A Lost Sheep Returned! Saint-Simon’s “Memoirs of the Reign of Louis XIV”

Great news all! Our GLOSS team has been successful in locating and returning another title [Memoirs of Saint-Simon] formerly housed in Edward Austen Knight’s Godmersham Park library! It has the Montagu George Knight bookplate and the shelf ticket from the library. Purchased at Arenberg Auctions in Brussels (yours truly happily won the bidding, despite the entire auction being conducted in French!), it is now safe and sound in the Chawton House library collection:

Saint-Simon, Louis de Rouvroy duc de. Mémoires de monsieur le duc de S. Simon, ou L’observateur véridique, sur le règne de Louis XIV, & sur les premières époques des règnes suivans. Londres ; et se trouve à Paris, Buisson ; Marseille, Jean Mossy, 1788.

[Saint-Simon, Louis de Rouvroy duke of.
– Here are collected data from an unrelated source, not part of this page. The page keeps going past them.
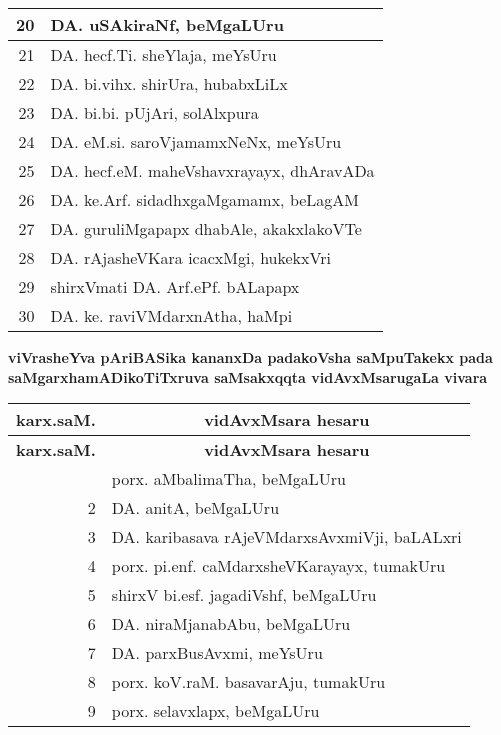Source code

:{\begin{longtable}{|r|p{10cm}|}
\hline
20 & DA. uSAkiraNf, beMgaLUru\\
\hline
21 & DA. hecf.Ti. sheYlaja, meYsUru\\
\hline
22 & DA. bi.vihx. shirUra, hubabxLiLx\\
\hline
23 & DA. bi.bi. pUjAri, solAlxpura\\
\hline
24 & DA. eM.si. saroVjamamxNeNx, meYsUru\\
\hline
25 & DA. hecf.eM. maheVshavxrayayx, dhAravADa\\
\hline
26 & DA. ke.Arf. sidadhxgaMgamamx, beLagAM\\
\hline
27 & DA. guruliMgapapx dhabAle, akakxlakoVTe\\
\hline
28 & DA. rAjasheVKara icacxMgi, hukekxVri\\
\hline
29 & shirxVmati DA. Arf.ePf. bALapapx\\
\hline
30 & DA. ke. raviVMdarxnAtha, haMpi\\
\hline
\end{longtable}}

\vskip 1cm


\begin{center}
{\large\bf viVrasheYva pAriBASika kananxDa padakoVsha saMpuTakekx pada saMgarxha\break mADikoTiTxruva saMsakxqqta vidAvxMsarugaLa vivara}
\end{center}

{\renewcommand{\arraystretch}{1.4}
\begin{longtable}{|r|p{10cm}|}
\hline
{\bf karx.saM.} & \multicolumn{1}{c|}{\bf vidAvxMsara hesaru}\\
\hline
\endfirsthead
\hline
{\bf karx.saM.} & \multicolumn{1}{c|}{\bf vidAvxMsara hesaru}\\
\hline
\endhead
\hline
\endfoot
\endlastfoot
1 & porx. aMbalimaTha, beMgaLUru\\
\hline
2 & DA. anitA, beMgaLUru\\
\hline
3 & DA. karibasava rAjeVMdarxsAvxmiVji, baLALxri\\
\hline
4 & porx. pi.enf. caMdarxsheVKarayayx, tumakUru\\
\hline
5 & shirxV bi.esf. jagadiVshf, beMgaLUru\\
\hline
6 & DA. niraMjanabAbu, beMgaLUru\\
\hline
7 & DA. parxBusAvxmi, meYsUru\\
\hline
8 & porx. koV.raM. basavarAju, tumakUru\\
\hline
9 & porx. selavxlapx, beMgaLUru\\
\hline
\end{longtable}}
Memoirs of Monsieur le Duc de S. Simon, or The Truthful Observer, on the reign of Louis XIV, and on the first periods of the following reigns].

This is the first substantial edition of these famous Mémoires, the complete edition of which will not appear until 1829-1831. Without the suppl. printed in 1789.

Portrait of Louis de Rouvroy, duke of Saint-Simon, knight of the King of France’s Orders in 1728. By Jean-Baptiste van Loo. Private collection (Le Mallier, matrilineal heirs to the last duke of Saint-Simon, castle of Chasnay), reproduction after a photograph of the original painting [Wikipedia]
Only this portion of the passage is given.